A Sparse Completely Positive Relaxation of the Modularity Maximization for Community Detection

TL;DR

This paper introduces a novel sparse, low-rank completely positive relaxation for modularity maximization in community detection, with an efficient algorithm and strong theoretical guarantees, outperforming existing methods on large sparse networks.

Contribution

It proposes a new relaxation approach and an efficient algorithm for community detection, with theoretical convergence and misclassification bounds, applicable to very large networks.

Findings

Outperforms existing methods in accuracy and efficiency

Effective on networks with over 50 million nodes

Provides theoretical guarantees for convergence and misclassification

Abstract

In this paper, we consider the community detection problem under either the stochastic block model (SBM) assumption or the degree-correlated stochastic block model (DCSBM) assumption. The modularity maximization formulation for the community detection problem is NP-hard in general. In this paper, we propose a sparse and low-rank completely positive relaxation for the modularity maximization problem, we then develop an efficient row-by-row (RBR) type block coordinate descent (BCD) algorithm to solve the relaxation and prove an $\mathcal{O}(1/\sqrt{N})$ convergence rate to a stationary point where $N$ is the number of iterations.
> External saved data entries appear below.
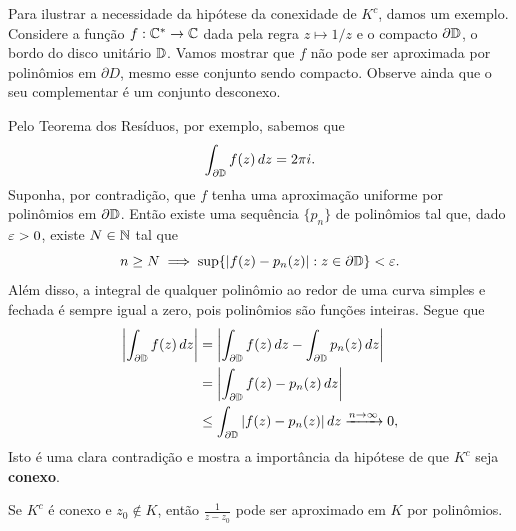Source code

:     Para ilustrar a necessidade da hipótese da conexidade de $K^c$, damos um exemplo. 
    Considere a função $f: \mathbb{C}^* \to \mathbb{C}$ dada pela regra $z \mapsto 1/z$ e o compacto 
    $\partial \mathbb{D}$, o bordo do disco unitário  $\mathbb{D}$. Vamos mostrar que $f$ não
    pode ser aproximada por polinômios em $\partial D$, mesmo esse conjunto sendo compacto.
    Observe ainda que o seu complementar é um conjunto desconexo.
    
    Pelo Teorema dos Resíduos, por exemplo, sabemos que
    \begin{equation*}
        \int_{\partial \mathbb{D}}f(z) \, dz = 2 \pi i.
    \end{equation*}
    Suponha, por contradição, que $f$ tenha uma aproximação uniforme por polinômios em 
    $\partial \mathbb{D}$. Então existe uma sequência $\{p_n\}$ de polinômios tal que, 
    dado $\varepsilon > 0$, existe $N \in \mathbb{N}$ tal que
    \begin{equation*}
        n \geq N \implies \sup \{|f(z) - p_n(z)|: z \in \partial \mathbb{D}\} < \varepsilon.
    \end{equation*}
    Além disso, a integral de qualquer polinômio ao redor de uma curva simples e fechada é sempre
    igual a zero, pois polinômios são funções inteiras. Segue que
    \begin{align*}
        \left|\int_{\partial \mathbb{D}} f(z) \, dz\right| 
        &= \left|\int_{\partial \mathbb{D}} f(z) \, dz - \int_{\partial \mathbb{D}} p_n(z) \, dz\right| \\
        &= \left|\int_{\partial \mathbb{D}} f(z) - p_n(z)\, dz\right| \\
        &\leq \int_{\partial \mathbb{D}}|f(z) - p_n(z)| \, dz \xrightarrow{n\to\infty} 0,
    \end{align*}
    Isto é uma clara contradição e mostra a importância da hipótese de que $K^c$ seja {\bf conexo}.
    \begin{lema}
    \label{LR3}
        Se $K^c$ é conexo e $z_0 \not \in K$, então $\displaystyle{\frac{1}{z-z_0}}$ 
        pode ser aproximado em $K$ por polinômios.
    \end{lema}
A fast rounding scheme is constructed to retrieve the community structure from the solution. Non-asymptotic high probability bounds on the misclassification rate are established to justify our approach. We further develop an asynchronous parallel RBR algorithm to speed up the convergence. Extensive numerical experiments on both synthetic and real world networks show that the proposed approach enjoys advantages in both clustering accuracy and numerical efficiency. Our numerical results indicate that the newly proposed method is a quite competitive alternative for community detection on sparse networks with over 50 million nodes.